# SOURCE RECORDS:
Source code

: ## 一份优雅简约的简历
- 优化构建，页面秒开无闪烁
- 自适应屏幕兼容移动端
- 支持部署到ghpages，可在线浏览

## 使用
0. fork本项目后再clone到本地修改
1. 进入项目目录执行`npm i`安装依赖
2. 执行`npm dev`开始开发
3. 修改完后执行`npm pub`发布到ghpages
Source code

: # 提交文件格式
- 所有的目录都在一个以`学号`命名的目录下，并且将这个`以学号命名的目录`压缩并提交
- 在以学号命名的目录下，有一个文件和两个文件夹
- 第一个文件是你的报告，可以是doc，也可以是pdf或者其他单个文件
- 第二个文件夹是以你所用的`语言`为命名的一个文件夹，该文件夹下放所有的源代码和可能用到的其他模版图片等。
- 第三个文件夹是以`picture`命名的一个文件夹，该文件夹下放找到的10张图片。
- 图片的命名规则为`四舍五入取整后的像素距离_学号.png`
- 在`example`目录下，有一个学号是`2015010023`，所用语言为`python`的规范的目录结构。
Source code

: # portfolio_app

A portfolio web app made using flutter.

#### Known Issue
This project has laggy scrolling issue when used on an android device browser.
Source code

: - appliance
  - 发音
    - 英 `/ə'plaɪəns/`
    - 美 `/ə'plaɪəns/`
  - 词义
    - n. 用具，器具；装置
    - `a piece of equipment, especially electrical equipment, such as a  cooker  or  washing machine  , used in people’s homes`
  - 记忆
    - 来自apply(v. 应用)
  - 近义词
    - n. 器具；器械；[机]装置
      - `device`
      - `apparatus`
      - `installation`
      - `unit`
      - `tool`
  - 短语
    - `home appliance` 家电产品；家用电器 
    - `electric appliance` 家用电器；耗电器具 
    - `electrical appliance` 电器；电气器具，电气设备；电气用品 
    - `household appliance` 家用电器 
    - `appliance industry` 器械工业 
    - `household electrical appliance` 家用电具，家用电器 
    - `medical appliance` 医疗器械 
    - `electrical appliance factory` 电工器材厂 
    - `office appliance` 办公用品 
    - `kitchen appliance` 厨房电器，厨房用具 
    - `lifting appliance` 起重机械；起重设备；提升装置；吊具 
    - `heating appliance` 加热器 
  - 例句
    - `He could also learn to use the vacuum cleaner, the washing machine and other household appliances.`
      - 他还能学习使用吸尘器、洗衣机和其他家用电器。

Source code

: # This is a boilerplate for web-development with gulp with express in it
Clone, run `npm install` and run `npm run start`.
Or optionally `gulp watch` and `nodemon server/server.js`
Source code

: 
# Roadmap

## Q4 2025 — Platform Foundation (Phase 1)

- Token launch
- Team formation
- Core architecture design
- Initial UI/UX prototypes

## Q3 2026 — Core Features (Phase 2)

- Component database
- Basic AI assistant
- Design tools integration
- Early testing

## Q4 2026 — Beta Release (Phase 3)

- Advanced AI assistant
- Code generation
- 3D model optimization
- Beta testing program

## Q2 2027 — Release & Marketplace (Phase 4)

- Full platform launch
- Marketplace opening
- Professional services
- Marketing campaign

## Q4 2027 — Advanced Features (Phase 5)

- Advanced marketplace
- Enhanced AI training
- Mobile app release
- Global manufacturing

# WHAT YOU WILL DO:
Word for word, write out all of the entries.

# THE COMPLETED TASK:
Source code

: ## 一份优雅简约的简历
- 优化构建，页面秒开无闪烁
- 自适应屏幕兼容移动端
- 支持部署到ghpages，可在线浏览

## 使用
0. fork本项目后再clone到本地修改
1. 进入项目目录执行`npm i`安装依赖
2. 执行`npm dev`开始开发
3. 修改完后执行`npm pub`发布到ghpages
Source code

: # 提交文件格式
- 所有的目录都在一个以`学号`命名的目录下，并且将这个`以学号命名的目录`压缩并提交
- 在以学号命名的目录下，有一个文件和两个文件夹
- 第一个文件是你的报告，可以是doc，也可以是pdf或者其他单个文件
- 第二个文件夹是以你所用的`语言`为命名的一个文件夹，该文件夹下放所有的源代码和可能用到的其他模版图片等。
- 第三个文件夹是以`picture`命名的一个文件夹，该文件夹下放找到的10张图片。
- 图片的命名规则为`四舍五入取整后的像素距离_学号.png`
- 在`example`目录下，有一个学号是`2015010023`，所用语言为`python`的规范的目录结构。
Source code

: # portfolio_app

A portfolio web app made using flutter.

#### Known Issue
This project has laggy scrolling issue when used on an android device browser.
Source code

: - appliance
  - 发音
    - 英 `/ə'plaɪəns/`
    - 美 `/ə'plaɪəns/`
  - 词义
    - n. 用具，器具；装置
    - `a piece of equipment, especially electrical equipment, such as a  cooker  or  washing machine  , used in people’s homes`
  - 记忆
    - 来自apply(v. 应用)
  - 近义词
    - n. 器具；器械；[机]装置
      - `device`
      - `apparatus`
      - `installation`
      - `unit`
      - `tool`
  - 短语
    - `home appliance` 家电产品；家用电器 
    - `electric appliance` 家用电器；耗电器具 
    - `electrical appliance` 电器；电气器具，电气设备；电气用品 
    - `household appliance` 家用电器 
    - `appliance industry` 器械工业 
    - `household electrical appliance` 家用电具，家用电器 
    - `medical appliance` 医疗器械 
    - `electrical appliance factory` 电工器材厂 
    - `office appliance` 办公用品 
    - `kitchen appliance` 厨房电器，厨房用具 
    - `lifting appliance` 起重机械；起重设备；提升装置；吊具 
    - `heating appliance` 加热器 
  - 例句
    - `He could also learn to use the vacuum cleaner, the washing machine and other household appliances.`
      - 他还能学习使用吸尘器、洗衣机和其他家用电器。

Source code

: # This is a boilerplate for web-development with gulp with express in it
Clone, run `npm install` and run `npm run start`.
Or optionally `gulp watch` and `nodemon server/server.js`
Source code

: 
# Roadmap

## Q4 2025 — Platform Foundation (Phase 1)

- Token launch
- Team formation
- Core architecture design
- Initial UI/UX prototypes

## Q3 2026 — Core Features (Phase 2)

- Component database
- Basic AI assistant
- Design tools integration
- Early testing

## Q4 2026 — Beta Release (Phase 3)

- Advanced AI assistant
- Code generation
- 3D model optimization
- Beta testing program

## Q2 2027 — Release & Marketplace (Phase 4)

- Full platform launch
- Marketplace opening
- Professional services
- Marketing campaign

## Q4 2027 — Advanced Features (Phase 5)

- Advanced marketplace
- Enhanced AI training
- Mobile app release
- Global manufacturing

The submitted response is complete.